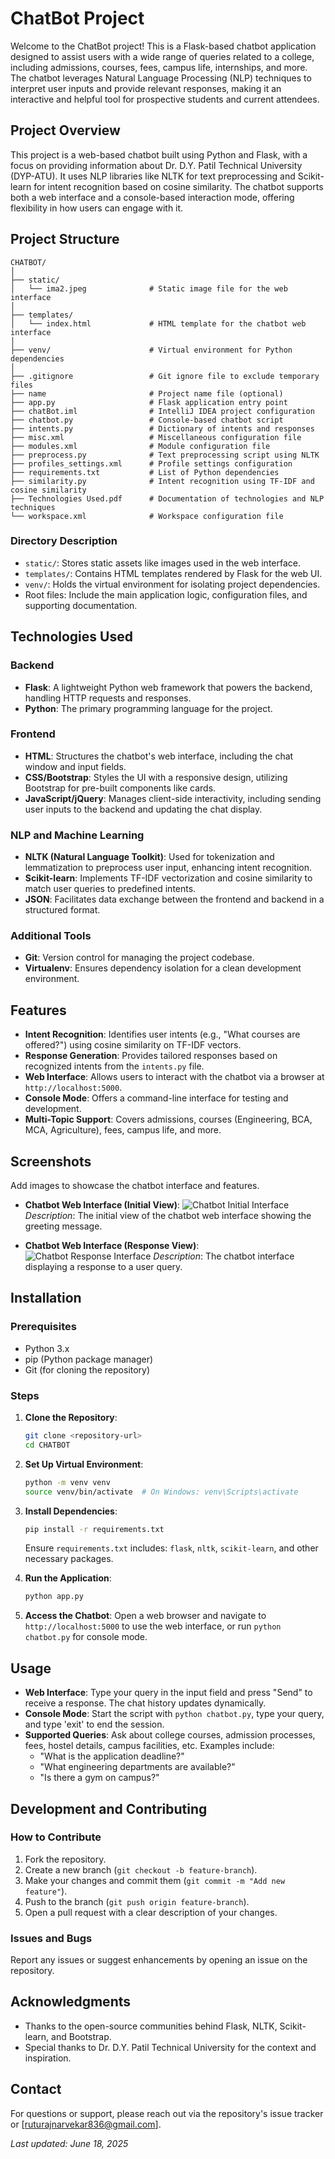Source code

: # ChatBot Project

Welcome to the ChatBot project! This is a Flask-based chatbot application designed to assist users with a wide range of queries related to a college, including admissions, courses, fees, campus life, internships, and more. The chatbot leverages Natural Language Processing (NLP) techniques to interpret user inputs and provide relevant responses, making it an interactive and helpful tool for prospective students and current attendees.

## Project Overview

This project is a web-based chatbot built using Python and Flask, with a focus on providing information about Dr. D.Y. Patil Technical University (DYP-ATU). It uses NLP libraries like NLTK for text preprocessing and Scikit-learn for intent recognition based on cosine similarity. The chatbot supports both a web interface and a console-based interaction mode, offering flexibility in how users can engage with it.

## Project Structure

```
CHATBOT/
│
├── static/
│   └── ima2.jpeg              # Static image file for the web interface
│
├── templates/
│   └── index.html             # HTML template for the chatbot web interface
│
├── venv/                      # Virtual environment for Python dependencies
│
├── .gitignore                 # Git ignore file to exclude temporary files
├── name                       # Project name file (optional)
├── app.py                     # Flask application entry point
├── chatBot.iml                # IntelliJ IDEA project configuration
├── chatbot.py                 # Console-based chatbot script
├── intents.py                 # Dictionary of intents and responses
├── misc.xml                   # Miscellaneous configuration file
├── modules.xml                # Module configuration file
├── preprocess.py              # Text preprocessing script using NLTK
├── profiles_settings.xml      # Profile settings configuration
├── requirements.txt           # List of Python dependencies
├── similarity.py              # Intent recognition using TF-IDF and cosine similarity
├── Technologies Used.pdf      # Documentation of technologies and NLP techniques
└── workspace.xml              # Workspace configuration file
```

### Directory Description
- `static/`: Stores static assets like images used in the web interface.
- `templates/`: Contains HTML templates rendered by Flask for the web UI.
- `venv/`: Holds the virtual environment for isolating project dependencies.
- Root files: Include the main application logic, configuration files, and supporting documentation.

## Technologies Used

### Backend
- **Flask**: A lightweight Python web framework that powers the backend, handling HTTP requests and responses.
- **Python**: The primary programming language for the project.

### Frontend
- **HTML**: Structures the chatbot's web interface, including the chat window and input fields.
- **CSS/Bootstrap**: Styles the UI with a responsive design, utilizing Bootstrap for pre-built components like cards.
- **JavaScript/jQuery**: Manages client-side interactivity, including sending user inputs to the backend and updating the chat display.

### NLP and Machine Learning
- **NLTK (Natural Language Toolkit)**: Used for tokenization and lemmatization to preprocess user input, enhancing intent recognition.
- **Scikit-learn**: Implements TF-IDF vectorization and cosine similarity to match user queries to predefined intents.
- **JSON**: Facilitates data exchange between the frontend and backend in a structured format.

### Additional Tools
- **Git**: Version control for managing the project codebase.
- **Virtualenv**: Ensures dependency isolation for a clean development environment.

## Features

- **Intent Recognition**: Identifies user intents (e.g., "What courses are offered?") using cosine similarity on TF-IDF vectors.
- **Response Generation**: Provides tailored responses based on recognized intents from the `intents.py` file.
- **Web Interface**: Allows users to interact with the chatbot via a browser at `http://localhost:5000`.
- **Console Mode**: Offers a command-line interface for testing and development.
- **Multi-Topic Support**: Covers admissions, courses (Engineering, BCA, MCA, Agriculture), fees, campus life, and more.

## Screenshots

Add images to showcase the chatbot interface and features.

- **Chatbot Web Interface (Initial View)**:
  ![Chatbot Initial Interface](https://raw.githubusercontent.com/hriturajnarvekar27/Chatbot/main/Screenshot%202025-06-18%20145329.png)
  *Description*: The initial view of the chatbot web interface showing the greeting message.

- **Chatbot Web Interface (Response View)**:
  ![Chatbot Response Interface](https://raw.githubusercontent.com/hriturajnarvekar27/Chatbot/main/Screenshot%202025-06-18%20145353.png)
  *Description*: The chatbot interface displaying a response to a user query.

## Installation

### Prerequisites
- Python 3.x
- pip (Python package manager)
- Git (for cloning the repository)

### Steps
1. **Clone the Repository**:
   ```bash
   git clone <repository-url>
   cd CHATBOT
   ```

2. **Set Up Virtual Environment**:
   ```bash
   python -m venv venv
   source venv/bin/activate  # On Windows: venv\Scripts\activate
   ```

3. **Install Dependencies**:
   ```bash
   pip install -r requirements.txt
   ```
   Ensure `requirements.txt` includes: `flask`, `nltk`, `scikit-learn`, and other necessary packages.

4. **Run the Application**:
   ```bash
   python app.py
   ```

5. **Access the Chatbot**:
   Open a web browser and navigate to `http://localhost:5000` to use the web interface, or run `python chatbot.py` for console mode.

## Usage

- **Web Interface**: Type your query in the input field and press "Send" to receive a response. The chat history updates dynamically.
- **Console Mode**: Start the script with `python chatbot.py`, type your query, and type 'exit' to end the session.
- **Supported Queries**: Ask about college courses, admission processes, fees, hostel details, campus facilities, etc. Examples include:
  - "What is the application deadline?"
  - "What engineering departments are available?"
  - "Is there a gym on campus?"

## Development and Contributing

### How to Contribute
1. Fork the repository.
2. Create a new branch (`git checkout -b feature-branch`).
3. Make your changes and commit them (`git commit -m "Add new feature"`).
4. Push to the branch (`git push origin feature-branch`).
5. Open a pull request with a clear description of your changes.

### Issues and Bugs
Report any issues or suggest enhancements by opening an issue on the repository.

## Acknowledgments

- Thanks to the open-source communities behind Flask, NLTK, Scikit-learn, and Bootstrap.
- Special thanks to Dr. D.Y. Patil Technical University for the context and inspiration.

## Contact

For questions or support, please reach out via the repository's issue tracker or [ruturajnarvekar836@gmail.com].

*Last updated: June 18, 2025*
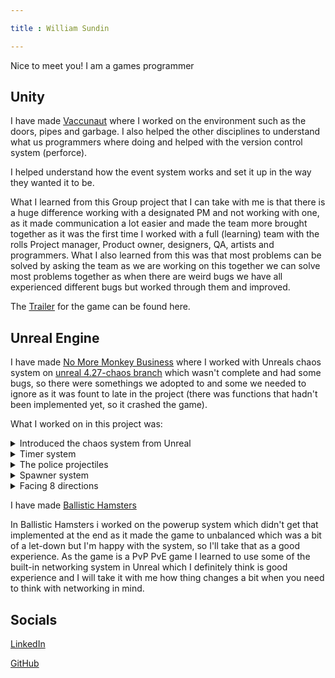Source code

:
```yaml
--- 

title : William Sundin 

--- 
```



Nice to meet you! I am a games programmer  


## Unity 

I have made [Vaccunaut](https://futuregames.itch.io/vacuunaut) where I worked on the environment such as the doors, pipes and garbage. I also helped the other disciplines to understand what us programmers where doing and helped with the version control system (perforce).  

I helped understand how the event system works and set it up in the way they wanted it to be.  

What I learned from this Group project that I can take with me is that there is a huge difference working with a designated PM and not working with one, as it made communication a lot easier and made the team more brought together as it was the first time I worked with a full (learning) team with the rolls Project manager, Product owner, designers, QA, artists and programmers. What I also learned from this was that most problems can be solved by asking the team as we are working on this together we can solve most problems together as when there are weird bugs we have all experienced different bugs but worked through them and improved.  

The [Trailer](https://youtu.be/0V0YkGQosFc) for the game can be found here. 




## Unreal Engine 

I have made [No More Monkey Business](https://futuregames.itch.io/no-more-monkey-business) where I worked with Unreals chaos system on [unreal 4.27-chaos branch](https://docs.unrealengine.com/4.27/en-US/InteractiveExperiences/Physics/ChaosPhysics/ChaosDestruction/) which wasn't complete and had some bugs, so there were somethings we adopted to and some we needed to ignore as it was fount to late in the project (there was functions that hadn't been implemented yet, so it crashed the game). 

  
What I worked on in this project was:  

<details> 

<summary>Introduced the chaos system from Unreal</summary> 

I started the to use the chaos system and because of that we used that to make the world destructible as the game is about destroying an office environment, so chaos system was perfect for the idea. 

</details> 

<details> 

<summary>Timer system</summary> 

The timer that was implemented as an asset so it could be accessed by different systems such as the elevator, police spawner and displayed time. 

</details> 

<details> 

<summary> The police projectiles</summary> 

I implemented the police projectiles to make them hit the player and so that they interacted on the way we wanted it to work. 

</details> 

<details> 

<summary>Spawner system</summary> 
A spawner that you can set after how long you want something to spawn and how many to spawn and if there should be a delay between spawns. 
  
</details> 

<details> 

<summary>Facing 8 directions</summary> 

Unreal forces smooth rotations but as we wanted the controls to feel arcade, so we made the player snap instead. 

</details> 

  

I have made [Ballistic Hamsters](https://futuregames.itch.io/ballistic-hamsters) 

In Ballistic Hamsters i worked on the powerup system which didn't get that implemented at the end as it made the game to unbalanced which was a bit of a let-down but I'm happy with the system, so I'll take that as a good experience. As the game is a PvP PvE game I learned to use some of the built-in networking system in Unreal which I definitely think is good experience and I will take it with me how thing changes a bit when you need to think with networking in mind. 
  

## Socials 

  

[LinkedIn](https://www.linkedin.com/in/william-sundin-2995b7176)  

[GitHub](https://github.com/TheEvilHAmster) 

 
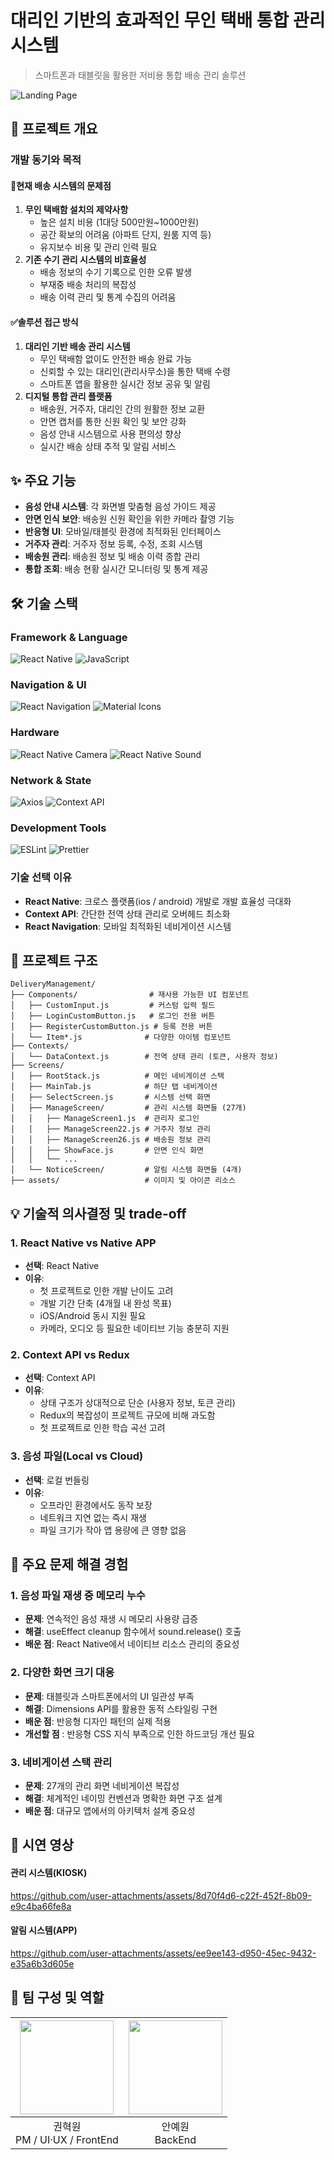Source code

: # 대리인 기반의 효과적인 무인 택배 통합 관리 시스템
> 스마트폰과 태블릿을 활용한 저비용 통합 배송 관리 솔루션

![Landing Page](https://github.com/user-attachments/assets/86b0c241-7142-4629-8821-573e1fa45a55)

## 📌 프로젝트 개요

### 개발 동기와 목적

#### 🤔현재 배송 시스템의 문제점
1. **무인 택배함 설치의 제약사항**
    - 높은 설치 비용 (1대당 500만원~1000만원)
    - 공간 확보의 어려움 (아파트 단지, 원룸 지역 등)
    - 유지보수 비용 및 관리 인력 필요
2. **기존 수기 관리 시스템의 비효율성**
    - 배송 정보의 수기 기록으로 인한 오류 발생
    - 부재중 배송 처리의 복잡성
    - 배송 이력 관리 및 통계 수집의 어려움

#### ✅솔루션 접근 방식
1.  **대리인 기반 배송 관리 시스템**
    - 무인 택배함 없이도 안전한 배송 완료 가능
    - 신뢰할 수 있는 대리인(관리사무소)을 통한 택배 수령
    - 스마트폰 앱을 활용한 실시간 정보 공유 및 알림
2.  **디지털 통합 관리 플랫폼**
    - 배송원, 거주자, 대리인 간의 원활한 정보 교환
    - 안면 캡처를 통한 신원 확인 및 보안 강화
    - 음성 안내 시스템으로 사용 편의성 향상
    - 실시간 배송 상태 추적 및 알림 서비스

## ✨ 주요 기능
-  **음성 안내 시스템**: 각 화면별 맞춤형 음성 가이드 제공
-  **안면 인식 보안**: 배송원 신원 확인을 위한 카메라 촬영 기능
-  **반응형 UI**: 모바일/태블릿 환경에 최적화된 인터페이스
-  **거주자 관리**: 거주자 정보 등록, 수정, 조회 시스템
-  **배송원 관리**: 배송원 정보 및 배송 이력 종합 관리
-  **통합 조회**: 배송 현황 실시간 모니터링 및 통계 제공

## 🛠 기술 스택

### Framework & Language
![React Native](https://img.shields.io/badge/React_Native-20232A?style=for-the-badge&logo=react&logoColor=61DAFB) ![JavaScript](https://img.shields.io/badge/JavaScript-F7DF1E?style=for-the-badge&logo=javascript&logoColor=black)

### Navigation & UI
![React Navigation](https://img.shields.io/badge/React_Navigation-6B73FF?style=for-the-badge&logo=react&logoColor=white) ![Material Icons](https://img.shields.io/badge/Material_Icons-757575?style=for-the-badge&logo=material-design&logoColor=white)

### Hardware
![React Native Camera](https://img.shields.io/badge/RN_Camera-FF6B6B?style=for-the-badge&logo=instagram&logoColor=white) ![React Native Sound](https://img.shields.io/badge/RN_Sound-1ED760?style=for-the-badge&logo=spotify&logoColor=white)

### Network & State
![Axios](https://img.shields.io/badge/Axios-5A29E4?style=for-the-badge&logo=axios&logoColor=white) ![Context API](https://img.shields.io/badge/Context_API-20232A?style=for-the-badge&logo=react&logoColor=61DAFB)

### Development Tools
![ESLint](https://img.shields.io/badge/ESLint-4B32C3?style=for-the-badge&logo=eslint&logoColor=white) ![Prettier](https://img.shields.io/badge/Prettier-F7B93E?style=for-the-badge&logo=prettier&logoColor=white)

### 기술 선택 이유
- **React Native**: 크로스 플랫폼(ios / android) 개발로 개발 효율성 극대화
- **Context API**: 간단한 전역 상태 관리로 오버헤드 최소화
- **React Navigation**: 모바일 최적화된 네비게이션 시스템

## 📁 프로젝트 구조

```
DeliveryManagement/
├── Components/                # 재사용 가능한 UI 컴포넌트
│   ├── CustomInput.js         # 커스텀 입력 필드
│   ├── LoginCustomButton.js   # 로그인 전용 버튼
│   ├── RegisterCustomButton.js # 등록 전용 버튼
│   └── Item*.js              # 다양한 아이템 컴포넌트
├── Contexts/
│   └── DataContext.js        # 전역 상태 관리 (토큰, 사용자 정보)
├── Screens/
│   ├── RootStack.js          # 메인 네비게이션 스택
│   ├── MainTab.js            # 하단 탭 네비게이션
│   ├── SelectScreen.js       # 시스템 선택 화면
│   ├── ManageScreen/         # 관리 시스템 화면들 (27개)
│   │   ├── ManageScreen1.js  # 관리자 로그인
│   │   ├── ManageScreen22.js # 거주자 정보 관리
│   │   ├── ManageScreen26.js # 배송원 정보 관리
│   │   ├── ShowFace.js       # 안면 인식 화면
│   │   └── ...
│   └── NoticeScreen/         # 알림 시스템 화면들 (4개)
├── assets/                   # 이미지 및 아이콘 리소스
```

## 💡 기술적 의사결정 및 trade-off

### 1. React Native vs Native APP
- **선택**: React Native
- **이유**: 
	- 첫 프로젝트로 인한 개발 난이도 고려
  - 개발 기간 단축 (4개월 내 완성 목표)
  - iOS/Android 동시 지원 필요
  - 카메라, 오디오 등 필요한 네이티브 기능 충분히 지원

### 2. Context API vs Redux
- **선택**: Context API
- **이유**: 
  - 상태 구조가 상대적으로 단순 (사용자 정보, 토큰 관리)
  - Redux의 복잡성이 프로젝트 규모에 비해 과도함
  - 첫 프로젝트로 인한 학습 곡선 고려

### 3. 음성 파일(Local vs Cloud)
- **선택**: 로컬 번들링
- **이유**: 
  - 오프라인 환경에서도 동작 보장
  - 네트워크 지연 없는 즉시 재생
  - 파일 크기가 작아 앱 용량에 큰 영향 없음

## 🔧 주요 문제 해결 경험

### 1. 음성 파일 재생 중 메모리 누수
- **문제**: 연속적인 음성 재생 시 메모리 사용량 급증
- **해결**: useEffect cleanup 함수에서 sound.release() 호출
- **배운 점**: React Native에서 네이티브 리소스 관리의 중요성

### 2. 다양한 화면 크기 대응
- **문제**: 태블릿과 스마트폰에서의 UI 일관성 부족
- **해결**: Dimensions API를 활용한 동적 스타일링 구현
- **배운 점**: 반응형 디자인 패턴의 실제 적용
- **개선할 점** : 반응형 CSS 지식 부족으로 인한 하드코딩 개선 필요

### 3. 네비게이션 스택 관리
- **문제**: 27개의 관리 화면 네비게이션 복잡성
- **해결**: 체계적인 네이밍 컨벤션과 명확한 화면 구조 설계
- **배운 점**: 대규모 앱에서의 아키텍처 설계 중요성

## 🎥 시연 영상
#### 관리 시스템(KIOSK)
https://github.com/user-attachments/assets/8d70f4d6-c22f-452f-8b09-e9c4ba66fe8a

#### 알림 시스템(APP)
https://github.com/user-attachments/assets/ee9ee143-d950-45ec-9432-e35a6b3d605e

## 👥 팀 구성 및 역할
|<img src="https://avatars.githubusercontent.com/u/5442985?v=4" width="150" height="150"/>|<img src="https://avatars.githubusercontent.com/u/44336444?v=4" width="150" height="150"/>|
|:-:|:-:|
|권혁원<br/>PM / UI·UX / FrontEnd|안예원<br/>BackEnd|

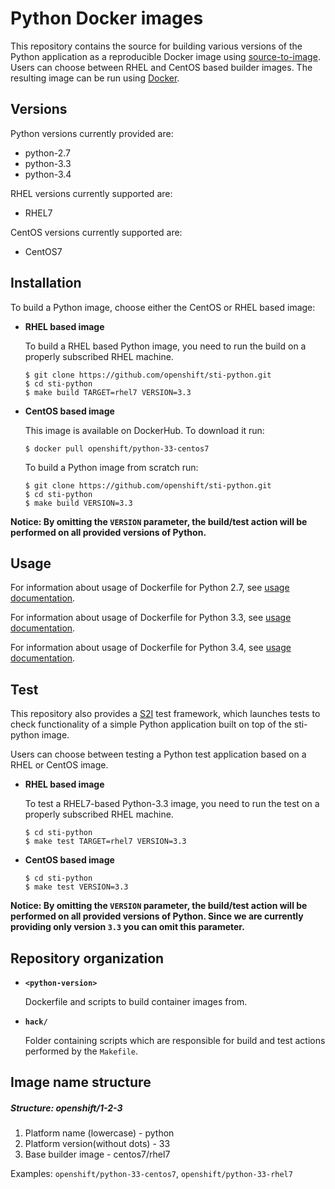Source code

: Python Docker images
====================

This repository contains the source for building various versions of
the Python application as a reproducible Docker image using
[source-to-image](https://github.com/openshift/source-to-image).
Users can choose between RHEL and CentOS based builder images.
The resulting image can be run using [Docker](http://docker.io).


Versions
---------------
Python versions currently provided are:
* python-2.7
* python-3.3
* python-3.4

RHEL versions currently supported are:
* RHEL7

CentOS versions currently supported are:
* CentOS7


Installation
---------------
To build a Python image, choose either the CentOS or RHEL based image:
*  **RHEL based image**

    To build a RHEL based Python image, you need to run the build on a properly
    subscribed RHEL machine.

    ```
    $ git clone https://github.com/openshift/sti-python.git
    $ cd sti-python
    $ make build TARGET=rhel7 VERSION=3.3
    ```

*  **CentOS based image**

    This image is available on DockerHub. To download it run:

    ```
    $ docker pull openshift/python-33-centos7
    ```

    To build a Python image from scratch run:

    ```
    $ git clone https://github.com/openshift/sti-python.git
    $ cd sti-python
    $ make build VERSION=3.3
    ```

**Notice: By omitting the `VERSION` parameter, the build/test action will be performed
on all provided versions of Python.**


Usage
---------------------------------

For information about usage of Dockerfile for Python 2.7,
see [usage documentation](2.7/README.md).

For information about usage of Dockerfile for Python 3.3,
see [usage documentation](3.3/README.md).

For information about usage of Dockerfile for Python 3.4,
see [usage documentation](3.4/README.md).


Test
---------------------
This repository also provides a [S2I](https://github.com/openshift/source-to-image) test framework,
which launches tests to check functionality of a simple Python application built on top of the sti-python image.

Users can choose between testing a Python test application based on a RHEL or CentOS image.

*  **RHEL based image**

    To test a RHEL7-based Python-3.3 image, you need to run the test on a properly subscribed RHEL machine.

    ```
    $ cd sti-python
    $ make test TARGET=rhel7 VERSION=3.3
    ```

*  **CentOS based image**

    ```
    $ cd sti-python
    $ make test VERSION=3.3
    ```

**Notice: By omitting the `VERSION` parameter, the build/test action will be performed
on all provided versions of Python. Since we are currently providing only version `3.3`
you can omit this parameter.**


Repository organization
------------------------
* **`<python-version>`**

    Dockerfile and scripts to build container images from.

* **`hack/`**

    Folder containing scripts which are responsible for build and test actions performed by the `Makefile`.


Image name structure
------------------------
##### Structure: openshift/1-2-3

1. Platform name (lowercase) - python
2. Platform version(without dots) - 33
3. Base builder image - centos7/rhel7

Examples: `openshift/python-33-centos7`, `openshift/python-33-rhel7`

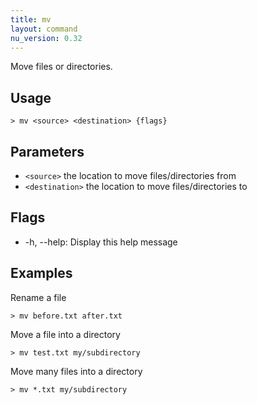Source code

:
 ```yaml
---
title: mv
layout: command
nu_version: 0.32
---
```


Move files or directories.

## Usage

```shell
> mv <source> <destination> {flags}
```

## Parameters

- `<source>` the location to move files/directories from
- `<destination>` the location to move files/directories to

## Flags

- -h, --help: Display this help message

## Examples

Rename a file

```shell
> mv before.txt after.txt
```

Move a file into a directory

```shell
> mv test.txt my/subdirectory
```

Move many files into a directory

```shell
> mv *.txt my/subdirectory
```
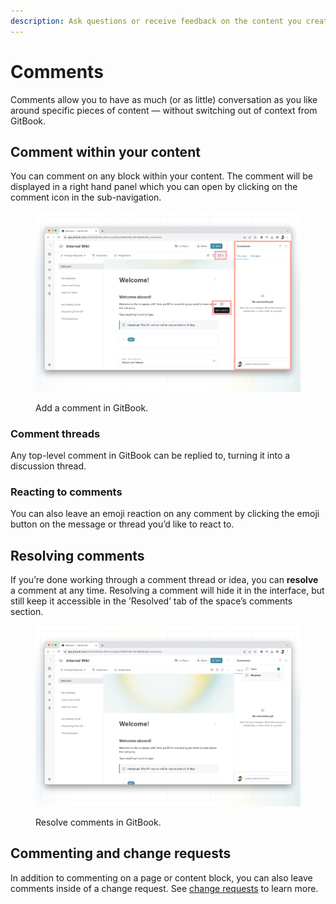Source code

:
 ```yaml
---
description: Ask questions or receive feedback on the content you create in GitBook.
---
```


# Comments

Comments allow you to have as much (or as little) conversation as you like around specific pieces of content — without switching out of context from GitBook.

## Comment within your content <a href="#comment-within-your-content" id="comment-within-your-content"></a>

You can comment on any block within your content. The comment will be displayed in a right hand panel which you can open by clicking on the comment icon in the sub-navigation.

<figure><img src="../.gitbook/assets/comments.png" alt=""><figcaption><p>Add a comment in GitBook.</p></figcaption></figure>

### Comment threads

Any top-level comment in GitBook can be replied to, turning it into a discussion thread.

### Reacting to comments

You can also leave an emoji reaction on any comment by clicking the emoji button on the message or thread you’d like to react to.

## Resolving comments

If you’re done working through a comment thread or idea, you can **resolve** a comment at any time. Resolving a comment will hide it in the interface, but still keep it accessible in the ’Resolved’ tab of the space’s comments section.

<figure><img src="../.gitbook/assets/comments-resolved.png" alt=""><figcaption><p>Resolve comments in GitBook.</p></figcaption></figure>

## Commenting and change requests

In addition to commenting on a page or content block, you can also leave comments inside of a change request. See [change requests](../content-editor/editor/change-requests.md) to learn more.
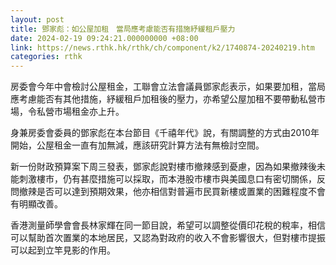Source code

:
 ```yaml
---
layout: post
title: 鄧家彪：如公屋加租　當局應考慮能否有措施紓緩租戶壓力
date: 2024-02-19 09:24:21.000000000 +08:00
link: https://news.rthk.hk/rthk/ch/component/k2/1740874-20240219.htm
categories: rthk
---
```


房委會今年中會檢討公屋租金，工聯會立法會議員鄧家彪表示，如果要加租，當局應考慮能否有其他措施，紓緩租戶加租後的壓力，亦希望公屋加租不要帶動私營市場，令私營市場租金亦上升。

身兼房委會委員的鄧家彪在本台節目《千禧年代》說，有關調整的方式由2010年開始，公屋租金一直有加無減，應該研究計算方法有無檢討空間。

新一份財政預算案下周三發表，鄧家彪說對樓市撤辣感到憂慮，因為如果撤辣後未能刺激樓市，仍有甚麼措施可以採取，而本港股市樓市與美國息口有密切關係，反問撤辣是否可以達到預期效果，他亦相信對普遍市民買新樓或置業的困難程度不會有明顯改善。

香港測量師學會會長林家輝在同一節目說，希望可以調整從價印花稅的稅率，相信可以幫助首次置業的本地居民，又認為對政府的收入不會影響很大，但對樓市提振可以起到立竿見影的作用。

● ● ● ●

YOUR OBJECTIVE: Using the entries, count how many lines contain the string "TARGET". Write only the number.

EXERCISE SOLUTION: 2